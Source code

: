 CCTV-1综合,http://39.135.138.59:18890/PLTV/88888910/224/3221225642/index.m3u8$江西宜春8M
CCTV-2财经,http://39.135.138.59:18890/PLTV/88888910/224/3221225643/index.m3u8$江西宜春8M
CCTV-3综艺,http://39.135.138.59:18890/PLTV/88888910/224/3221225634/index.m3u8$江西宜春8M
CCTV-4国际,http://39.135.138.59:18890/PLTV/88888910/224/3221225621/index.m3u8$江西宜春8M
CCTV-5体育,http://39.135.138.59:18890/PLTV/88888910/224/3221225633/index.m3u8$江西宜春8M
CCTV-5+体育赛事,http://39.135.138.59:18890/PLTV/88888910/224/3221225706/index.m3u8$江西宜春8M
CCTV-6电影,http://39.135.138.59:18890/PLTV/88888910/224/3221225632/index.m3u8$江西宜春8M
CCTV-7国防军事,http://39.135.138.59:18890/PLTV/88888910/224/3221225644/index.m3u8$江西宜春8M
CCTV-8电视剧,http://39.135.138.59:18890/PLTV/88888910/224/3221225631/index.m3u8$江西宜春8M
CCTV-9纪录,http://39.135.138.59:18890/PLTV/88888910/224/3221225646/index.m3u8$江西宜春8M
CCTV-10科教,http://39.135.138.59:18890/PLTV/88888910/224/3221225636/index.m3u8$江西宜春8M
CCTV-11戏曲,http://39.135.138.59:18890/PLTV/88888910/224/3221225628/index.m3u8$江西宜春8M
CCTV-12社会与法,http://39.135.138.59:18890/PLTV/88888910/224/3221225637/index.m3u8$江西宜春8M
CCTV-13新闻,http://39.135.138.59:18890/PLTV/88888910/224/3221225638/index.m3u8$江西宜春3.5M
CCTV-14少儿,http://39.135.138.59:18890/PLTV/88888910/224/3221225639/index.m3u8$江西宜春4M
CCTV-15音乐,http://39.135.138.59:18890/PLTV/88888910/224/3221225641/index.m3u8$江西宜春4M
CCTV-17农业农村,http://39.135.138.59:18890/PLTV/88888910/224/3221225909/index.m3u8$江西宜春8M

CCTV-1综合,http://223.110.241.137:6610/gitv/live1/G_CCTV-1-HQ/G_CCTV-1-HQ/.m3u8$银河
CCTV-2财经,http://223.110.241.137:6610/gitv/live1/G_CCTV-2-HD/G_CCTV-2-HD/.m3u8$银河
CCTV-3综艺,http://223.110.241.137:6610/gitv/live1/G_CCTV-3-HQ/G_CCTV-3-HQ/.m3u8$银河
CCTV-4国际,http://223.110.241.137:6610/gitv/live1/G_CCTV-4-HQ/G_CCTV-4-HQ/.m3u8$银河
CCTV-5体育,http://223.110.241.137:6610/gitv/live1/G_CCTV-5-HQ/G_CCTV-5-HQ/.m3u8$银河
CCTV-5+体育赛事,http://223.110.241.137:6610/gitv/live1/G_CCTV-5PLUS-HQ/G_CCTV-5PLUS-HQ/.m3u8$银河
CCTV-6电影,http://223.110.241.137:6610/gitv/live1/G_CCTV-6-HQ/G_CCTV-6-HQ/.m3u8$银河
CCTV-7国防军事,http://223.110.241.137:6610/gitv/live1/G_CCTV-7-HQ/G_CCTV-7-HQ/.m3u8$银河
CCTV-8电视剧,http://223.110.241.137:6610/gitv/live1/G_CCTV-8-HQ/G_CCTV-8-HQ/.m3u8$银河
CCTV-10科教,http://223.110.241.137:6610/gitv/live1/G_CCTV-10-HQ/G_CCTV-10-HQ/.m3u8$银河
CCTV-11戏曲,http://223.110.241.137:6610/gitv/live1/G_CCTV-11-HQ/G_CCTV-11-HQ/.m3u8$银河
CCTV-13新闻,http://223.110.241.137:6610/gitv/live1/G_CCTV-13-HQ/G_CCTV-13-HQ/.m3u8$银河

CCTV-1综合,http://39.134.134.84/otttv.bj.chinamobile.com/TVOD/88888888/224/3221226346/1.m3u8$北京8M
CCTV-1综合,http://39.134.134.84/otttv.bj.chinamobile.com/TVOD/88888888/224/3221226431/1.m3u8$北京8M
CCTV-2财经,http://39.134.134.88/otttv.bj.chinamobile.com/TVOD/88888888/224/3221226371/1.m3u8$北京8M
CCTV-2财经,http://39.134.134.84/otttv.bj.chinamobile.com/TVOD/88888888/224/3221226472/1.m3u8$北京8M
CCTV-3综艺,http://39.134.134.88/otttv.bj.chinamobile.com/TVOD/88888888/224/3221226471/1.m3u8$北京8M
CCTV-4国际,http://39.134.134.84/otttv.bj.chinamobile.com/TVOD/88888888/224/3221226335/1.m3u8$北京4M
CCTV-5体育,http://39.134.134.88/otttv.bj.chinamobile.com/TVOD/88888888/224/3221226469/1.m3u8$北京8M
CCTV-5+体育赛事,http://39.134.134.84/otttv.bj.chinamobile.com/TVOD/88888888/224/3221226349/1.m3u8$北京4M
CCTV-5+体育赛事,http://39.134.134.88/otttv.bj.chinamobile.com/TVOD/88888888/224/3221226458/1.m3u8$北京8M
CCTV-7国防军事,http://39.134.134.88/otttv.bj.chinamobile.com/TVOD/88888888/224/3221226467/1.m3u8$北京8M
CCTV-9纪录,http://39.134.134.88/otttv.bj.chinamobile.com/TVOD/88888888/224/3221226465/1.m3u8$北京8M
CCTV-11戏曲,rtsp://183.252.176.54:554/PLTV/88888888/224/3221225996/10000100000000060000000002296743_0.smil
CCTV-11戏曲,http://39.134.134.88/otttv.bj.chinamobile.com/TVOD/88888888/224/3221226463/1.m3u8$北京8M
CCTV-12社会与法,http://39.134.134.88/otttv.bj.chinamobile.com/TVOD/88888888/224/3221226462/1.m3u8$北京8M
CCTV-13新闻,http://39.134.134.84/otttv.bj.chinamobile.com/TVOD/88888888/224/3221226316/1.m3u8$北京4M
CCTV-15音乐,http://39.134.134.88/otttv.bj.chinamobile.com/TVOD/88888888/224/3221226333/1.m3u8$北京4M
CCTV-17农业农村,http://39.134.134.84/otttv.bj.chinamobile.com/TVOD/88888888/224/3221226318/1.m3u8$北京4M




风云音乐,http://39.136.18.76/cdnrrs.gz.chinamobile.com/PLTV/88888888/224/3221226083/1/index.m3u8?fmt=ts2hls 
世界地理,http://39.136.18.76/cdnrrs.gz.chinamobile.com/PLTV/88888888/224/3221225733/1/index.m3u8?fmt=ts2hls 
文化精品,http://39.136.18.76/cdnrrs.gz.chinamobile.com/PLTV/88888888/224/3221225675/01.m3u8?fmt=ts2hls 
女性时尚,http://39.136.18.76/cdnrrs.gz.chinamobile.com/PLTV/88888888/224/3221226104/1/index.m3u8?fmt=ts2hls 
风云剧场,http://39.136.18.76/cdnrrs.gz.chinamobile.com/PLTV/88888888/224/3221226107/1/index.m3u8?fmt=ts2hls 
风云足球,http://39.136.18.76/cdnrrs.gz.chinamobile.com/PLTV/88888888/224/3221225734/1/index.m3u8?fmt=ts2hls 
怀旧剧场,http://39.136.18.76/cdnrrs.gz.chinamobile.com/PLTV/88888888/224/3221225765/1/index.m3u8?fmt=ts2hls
§ §
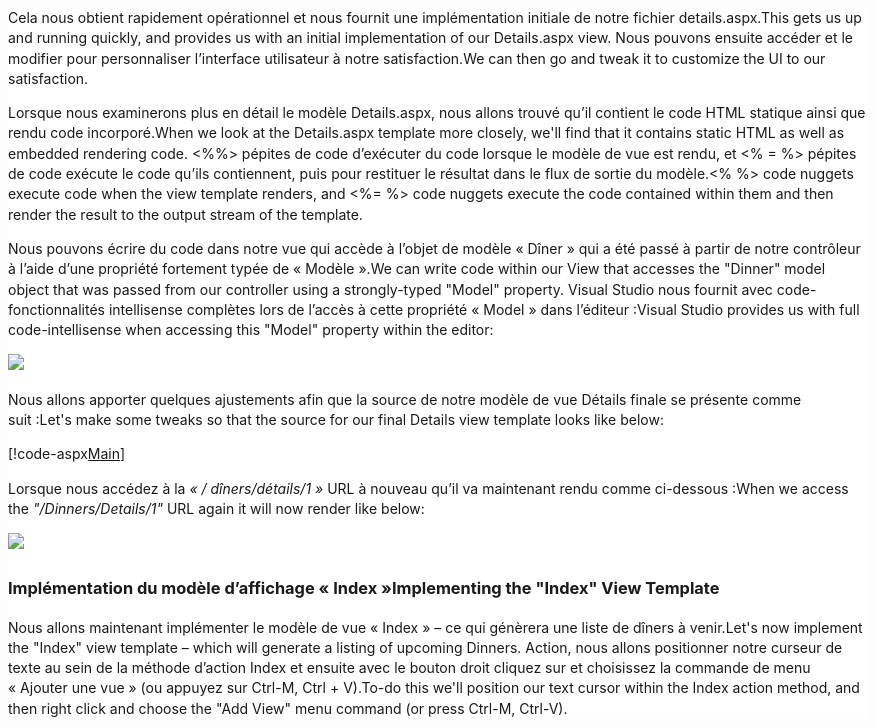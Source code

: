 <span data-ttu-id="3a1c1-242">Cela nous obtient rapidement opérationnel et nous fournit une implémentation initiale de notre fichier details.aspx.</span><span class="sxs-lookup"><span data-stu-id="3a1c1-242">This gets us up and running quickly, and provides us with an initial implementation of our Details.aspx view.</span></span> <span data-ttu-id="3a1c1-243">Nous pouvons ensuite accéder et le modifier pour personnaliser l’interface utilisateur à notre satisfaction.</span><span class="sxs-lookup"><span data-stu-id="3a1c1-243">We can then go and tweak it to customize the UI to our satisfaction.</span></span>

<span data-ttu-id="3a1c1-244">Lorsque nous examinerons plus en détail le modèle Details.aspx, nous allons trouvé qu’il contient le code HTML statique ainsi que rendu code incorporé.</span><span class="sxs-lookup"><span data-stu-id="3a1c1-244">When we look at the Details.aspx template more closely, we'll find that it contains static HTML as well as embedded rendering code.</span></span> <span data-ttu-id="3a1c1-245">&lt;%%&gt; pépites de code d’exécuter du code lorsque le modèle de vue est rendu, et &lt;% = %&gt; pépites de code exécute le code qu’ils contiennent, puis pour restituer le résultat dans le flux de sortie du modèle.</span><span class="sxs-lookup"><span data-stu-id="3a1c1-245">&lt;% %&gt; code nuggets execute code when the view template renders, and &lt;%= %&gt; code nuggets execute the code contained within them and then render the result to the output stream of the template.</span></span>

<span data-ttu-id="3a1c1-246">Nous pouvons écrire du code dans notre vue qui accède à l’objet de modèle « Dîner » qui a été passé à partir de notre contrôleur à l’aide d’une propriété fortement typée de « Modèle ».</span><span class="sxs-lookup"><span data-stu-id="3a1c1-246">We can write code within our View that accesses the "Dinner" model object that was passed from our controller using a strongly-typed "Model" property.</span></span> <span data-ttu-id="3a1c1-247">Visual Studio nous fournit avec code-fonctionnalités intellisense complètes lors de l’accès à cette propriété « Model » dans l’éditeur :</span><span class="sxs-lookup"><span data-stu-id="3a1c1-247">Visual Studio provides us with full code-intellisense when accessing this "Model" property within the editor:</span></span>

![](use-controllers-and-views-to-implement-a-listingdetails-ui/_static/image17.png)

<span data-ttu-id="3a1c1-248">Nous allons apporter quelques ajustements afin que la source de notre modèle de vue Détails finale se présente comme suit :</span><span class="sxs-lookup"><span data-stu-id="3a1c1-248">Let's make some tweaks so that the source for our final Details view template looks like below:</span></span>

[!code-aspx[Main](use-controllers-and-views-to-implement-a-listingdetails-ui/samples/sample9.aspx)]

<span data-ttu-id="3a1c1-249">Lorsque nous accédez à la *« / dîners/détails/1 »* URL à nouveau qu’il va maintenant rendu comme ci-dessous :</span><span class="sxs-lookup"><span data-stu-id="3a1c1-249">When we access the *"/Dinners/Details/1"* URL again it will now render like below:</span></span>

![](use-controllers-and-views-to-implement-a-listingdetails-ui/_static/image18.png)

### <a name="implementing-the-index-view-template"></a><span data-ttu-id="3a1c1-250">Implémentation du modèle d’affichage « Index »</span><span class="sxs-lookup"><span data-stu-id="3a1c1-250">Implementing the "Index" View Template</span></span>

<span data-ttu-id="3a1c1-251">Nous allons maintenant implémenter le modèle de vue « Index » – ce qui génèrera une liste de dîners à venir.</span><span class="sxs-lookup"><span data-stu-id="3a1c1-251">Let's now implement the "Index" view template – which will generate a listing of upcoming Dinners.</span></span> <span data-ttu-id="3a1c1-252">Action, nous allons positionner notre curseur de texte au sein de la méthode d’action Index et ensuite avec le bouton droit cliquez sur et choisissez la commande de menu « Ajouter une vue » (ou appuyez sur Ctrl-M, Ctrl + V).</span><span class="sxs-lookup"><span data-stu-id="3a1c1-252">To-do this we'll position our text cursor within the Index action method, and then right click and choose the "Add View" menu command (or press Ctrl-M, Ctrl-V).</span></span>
§ §
_YOUR GOAL_
What you give back should be exactly the lines of the data above from the line with "CCTV-7国防军事,http://39.134.134" through the line with "怀旧剧场,http://39", both of those included, and nothing more.

_OUTPUT OF THE TASK_
CCTV-7国防军事,http://39.134.134.88/otttv.bj.chinamobile.com/TVOD/88888888/224/3221226467/1.m3u8$北京8M
CCTV-9纪录,http://39.134.134.88/otttv.bj.chinamobile.com/TVOD/88888888/224/3221226465/1.m3u8$北京8M
CCTV-11戏曲,rtsp://183.252.176.54:554/PLTV/88888888/224/3221225996/10000100000000060000000002296743_0.smil
CCTV-11戏曲,http://39.134.134.88/otttv.bj.chinamobile.com/TVOD/88888888/224/3221226463/1.m3u8$北京8M
CCTV-12社会与法,http://39.134.134.88/otttv.bj.chinamobile.com/TVOD/88888888/224/3221226462/1.m3u8$北京8M
CCTV-13新闻,http://39.134.134.84/otttv.bj.chinamobile.com/TVOD/88888888/224/3221226316/1.m3u8$北京4M
CCTV-15音乐,http://39.134.134.88/otttv.bj.chinamobile.com/TVOD/88888888/224/3221226333/1.m3u8$北京4M
CCTV-17农业农村,http://39.134.134.84/otttv.bj.chinamobile.com/TVOD/88888888/224/3221226318/1.m3u8$北京4M




风云音乐,http://39.136.18.76/cdnrrs.gz.chinamobile.com/PLTV/88888888/224/3221226083/1/index.m3u8?fmt=ts2hls 
世界地理,http://39.136.18.76/cdnrrs.gz.chinamobile.com/PLTV/88888888/224/3221225733/1/index.m3u8?fmt=ts2hls 
文化精品,http://39.136.18.76/cdnrrs.gz.chinamobile.com/PLTV/88888888/224/3221225675/01.m3u8?fmt=ts2hls 
女性时尚,http://39.136.18.76/cdnrrs.gz.chinamobile.com/PLTV/88888888/224/3221226104/1/index.m3u8?fmt=ts2hls 
风云剧场,http://39.136.18.76/cdnrrs.gz.chinamobile.com/PLTV/88888888/224/3221226107/1/index.m3u8?fmt=ts2hls 
风云足球,http://39.136.18.76/cdnrrs.gz.chinamobile.com/PLTV/88888888/224/3221225734/1/index.m3u8?fmt=ts2hls 
怀旧剧场,http://39.136.18.76/cdnrrs.gz.chinamobile.com/PLTV/88888888/224/3221225765/1/index.m3u8?fmt=ts2hls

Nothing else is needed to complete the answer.